▸ **What to do**
Only a number is wanted here: the number of lines of the data that include "methods".

━━━━

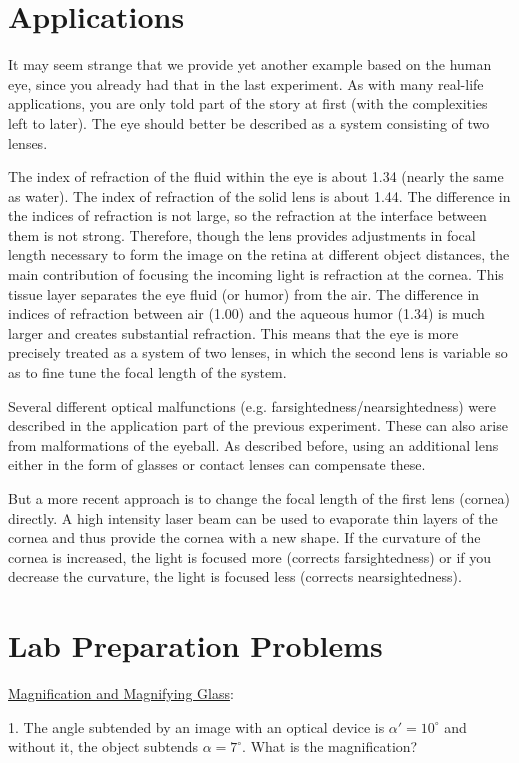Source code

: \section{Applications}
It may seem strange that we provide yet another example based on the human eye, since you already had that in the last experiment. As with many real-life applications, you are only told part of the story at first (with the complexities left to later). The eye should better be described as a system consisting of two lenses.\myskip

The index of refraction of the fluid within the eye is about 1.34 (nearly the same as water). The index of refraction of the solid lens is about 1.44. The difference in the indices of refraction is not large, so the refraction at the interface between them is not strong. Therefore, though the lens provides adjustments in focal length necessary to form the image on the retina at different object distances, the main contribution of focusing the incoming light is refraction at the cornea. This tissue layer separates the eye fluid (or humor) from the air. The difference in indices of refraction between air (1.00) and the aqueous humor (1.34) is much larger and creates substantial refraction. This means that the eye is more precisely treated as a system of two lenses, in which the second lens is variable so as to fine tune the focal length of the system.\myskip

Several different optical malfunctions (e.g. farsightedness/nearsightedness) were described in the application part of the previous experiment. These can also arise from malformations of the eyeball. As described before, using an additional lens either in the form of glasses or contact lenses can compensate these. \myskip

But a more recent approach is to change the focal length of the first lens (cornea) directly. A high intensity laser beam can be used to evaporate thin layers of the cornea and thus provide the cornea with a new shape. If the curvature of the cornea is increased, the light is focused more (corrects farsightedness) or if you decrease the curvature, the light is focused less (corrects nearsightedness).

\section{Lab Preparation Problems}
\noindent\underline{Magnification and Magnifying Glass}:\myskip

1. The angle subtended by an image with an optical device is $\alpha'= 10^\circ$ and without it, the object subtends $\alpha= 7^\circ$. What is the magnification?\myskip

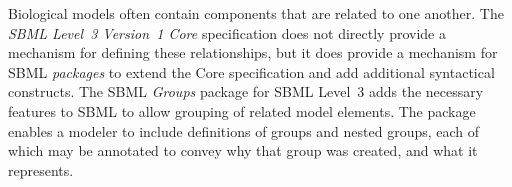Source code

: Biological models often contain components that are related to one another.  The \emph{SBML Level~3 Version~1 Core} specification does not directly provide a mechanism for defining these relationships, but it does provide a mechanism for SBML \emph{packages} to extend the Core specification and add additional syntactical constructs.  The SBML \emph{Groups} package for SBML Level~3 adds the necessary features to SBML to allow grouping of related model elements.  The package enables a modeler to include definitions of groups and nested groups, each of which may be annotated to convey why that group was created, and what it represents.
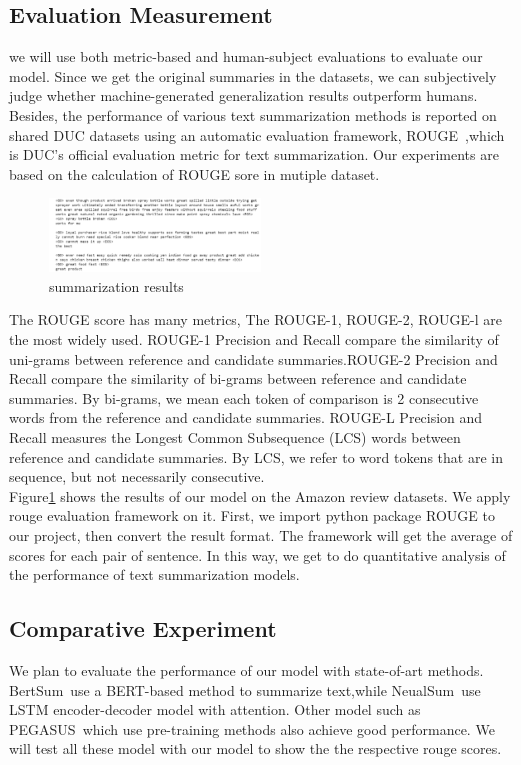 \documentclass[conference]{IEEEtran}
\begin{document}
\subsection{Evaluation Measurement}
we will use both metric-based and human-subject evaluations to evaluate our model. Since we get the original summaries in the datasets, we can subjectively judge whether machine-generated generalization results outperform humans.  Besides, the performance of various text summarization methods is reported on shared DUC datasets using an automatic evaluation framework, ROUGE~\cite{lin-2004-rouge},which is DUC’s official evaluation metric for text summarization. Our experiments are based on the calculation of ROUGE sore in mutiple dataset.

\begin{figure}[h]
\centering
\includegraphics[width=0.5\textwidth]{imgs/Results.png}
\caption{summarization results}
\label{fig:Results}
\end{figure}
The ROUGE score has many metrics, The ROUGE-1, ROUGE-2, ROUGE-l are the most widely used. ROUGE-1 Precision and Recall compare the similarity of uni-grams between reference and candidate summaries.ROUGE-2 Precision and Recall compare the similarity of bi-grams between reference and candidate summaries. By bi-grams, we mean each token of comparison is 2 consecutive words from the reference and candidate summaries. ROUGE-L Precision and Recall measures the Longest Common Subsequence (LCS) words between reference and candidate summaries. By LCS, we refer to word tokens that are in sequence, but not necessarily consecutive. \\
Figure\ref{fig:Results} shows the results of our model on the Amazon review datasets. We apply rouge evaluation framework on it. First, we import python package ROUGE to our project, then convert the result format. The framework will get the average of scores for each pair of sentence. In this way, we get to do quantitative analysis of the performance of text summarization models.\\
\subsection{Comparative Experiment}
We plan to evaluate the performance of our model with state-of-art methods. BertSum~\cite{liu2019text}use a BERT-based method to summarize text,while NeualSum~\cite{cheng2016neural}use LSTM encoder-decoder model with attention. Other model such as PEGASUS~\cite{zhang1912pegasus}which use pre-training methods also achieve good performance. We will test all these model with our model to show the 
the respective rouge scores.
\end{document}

━━━━

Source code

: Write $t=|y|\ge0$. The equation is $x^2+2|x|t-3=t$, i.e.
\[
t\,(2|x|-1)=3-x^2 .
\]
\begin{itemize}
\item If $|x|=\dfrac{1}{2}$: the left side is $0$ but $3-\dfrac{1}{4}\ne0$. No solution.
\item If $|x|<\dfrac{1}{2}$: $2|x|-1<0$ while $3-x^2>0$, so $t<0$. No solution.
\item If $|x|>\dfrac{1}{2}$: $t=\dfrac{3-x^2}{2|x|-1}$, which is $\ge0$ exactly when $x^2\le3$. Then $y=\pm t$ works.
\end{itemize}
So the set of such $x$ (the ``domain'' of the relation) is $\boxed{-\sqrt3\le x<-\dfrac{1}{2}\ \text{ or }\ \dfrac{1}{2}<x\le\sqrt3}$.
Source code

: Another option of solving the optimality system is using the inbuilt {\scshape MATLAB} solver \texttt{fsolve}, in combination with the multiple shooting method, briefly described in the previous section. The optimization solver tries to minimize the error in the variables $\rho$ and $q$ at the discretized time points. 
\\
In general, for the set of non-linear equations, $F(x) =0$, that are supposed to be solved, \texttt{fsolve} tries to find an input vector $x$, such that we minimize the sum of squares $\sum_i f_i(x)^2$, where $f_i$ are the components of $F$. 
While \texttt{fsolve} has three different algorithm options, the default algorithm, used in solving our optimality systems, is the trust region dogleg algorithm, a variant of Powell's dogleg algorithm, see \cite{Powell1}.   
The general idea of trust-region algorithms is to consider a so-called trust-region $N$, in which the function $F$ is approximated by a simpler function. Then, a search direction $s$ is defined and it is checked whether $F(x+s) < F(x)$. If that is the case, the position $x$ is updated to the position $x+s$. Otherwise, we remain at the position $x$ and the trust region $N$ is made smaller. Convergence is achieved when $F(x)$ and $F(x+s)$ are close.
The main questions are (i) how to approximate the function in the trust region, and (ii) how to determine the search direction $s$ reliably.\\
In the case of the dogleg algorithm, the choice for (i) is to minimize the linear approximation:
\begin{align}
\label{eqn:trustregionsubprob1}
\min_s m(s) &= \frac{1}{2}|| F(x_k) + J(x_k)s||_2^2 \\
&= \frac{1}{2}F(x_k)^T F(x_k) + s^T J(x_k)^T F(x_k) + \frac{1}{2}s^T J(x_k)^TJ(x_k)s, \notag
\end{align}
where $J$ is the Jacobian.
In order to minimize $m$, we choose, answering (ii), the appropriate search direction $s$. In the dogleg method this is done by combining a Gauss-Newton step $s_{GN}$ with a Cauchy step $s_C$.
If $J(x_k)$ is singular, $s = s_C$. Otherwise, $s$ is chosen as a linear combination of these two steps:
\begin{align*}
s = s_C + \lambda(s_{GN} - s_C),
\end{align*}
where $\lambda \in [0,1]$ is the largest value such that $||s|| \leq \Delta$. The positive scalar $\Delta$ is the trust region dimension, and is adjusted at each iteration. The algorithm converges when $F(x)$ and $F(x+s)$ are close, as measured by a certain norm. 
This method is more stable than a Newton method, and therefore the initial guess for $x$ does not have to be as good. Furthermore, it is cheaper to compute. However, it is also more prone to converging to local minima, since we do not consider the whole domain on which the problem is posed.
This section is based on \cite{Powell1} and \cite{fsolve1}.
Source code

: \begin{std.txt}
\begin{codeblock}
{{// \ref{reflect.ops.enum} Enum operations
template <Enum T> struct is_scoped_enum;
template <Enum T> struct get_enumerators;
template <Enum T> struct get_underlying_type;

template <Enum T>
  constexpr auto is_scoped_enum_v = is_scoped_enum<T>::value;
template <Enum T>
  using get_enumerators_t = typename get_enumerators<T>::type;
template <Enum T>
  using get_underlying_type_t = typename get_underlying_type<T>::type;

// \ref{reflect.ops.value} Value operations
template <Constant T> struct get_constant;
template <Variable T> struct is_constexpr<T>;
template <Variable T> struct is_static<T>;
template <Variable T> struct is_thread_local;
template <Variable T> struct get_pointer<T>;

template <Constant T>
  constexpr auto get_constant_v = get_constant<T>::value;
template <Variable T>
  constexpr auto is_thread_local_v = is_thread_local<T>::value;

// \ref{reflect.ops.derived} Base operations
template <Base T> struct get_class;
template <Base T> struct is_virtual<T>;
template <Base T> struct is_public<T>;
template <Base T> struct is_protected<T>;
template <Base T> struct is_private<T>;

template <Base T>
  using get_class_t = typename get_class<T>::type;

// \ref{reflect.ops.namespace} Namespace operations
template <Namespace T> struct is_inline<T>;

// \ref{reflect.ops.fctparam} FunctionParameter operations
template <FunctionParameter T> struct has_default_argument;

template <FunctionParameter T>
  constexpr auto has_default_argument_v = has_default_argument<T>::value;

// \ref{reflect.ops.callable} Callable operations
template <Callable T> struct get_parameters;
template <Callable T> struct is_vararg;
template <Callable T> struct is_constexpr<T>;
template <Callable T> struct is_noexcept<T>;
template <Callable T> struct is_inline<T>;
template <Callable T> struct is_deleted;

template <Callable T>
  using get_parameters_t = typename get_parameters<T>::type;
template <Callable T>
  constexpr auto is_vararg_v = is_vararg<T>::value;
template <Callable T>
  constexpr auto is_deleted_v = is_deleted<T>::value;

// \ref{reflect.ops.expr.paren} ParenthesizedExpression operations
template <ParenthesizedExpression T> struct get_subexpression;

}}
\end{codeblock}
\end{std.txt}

━━━━

▸ **Answer to this exercise**
2